Army & Navy - MORALE: Unhappy Soldier
The highest ranking Negro officer in the U.S. Army, Brigadier General Benjamin O. Davis, said recently: "I am hoping to live long enough to see the time when we will have no hyphenated Americans . . . no Afro-Americans, no Negro-Americans . . . [when] all men can live together in peace and harmony."
In the U.S. last week white and black Americans lived together in the Army. But it was not an unhyphenated life. The deep-seated racial prejudices of U.S. citizens could not be put aside by the brotherhood of arms and military authority. The War Department had had some trouble and feared more from the Negro problem.
It was impossible to state in precise terms how uncomfortable the situation was. It was true that mobilization had rubbed the nation's race problem raw. Pinko agitators, self-styled liberals and other citizens of good will had plucked at the sore. The thin-skinned and irritable Negro press, which has seldom missed a report of injustice to Negro troops and has played it for all it would stand, continued to print most of the sensational and baseless yarns which flew around, from standard soldiers' gripes on up. The truth lay somewhere between such red-eyed denunciation and the bland official bunkum of some Army officers that everything was just fine.
Black Army. Before mobilization, the Army had 13,000 Negroes in its ranks. By March 1944, that handful had become an army in itselfsome 664,000 Negroes, draftees mostly, who had no more liking for military discipline and the small fleabites of Army life than their white brethren. Most of them were quartered in the South.

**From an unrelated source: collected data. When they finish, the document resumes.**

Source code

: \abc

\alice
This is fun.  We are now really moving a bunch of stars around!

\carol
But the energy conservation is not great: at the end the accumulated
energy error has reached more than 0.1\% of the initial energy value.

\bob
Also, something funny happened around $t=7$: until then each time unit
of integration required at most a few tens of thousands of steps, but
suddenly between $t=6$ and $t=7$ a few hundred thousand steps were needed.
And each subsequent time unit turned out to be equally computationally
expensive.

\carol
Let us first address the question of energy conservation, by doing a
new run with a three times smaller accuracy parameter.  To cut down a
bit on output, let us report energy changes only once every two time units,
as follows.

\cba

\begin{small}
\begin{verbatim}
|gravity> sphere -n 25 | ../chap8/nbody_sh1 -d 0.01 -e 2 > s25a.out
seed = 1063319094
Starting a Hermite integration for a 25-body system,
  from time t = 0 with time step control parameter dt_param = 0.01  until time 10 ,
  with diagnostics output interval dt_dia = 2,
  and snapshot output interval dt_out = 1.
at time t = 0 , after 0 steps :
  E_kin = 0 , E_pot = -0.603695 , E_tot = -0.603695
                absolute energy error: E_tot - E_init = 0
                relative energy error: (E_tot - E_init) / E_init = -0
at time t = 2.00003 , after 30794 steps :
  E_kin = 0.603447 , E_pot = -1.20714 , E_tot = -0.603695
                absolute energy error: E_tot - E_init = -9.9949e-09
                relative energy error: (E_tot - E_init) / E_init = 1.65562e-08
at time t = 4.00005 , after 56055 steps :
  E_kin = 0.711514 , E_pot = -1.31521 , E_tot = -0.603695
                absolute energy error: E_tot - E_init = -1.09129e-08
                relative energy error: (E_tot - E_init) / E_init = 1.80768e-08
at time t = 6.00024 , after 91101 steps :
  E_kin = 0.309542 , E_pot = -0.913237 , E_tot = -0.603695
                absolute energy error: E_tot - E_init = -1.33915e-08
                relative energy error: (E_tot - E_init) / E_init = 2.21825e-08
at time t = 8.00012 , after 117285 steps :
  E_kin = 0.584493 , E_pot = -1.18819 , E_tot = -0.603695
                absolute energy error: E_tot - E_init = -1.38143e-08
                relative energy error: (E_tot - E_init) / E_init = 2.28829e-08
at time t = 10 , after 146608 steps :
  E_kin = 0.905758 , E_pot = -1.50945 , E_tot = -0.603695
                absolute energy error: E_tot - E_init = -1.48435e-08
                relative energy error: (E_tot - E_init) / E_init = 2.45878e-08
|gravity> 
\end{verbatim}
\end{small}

The Army had been criticized for quartering Negro troops below the Mason & Dixon Line and the Army had a simple reason: it needed year-round open weather for training. But the results were not simple.

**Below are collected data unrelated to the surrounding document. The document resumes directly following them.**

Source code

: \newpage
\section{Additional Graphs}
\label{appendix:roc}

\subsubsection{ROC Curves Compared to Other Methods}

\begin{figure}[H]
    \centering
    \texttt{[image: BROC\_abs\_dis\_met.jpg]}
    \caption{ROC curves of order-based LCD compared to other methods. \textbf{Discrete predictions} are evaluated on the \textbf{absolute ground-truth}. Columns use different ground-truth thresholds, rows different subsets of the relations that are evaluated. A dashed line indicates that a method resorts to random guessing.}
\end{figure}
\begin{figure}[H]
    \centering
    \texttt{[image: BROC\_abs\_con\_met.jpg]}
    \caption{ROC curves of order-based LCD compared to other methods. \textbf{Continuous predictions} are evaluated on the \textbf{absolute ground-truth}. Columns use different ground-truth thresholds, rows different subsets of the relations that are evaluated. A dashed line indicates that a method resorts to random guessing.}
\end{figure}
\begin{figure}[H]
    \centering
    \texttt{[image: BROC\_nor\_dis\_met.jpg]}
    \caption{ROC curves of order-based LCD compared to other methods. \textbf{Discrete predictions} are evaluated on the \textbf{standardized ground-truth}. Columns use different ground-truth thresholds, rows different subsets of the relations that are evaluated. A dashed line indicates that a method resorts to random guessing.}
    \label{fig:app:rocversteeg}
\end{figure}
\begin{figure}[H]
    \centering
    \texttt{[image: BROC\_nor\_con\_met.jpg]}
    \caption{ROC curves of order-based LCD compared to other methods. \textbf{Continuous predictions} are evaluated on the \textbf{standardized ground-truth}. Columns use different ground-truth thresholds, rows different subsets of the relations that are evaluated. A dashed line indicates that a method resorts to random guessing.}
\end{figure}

As a group, Southerners insisted that Negroes in uniform keep strictly to the Jim Crow laws. Crowded buses, where the races were forced to mingle, became the scene of ugly flare-ups. In some sections bus drivers toted guns. The South was prepared to back up its Jim Crow laws with force. On at least one occasion an "uppity" Negro soldier bus-rider was shot dead.
There was discrimination at every turn. Negro troops being shipped through El Paso, Texas, were barred from the Harvey House restaurant at the depot and given cold handouts. They could see German prisoners of war seated in the restaurant and fed hot food.
The attitude of Negro civilians towards Negro soldiers was frequently indifferent and sometimes as antagonistic as the whites'. In Chattanooga, Tenn., Negro rooming house owners told Negro soldiers and their families: "We've got rooms but we haven't got any for you." At Sebring, Fla., a Negro restaurant owner hung out a sign: "No soldiers wanted."
Northern Negroes had plenty of chance to observe the historical political practices of the South. Said a Negro noncom: "On D-day there was all kinds of talk about democracy. But two days later white men with guns refused to allow Negroes to vote in the Columbus (Ga.) city primary."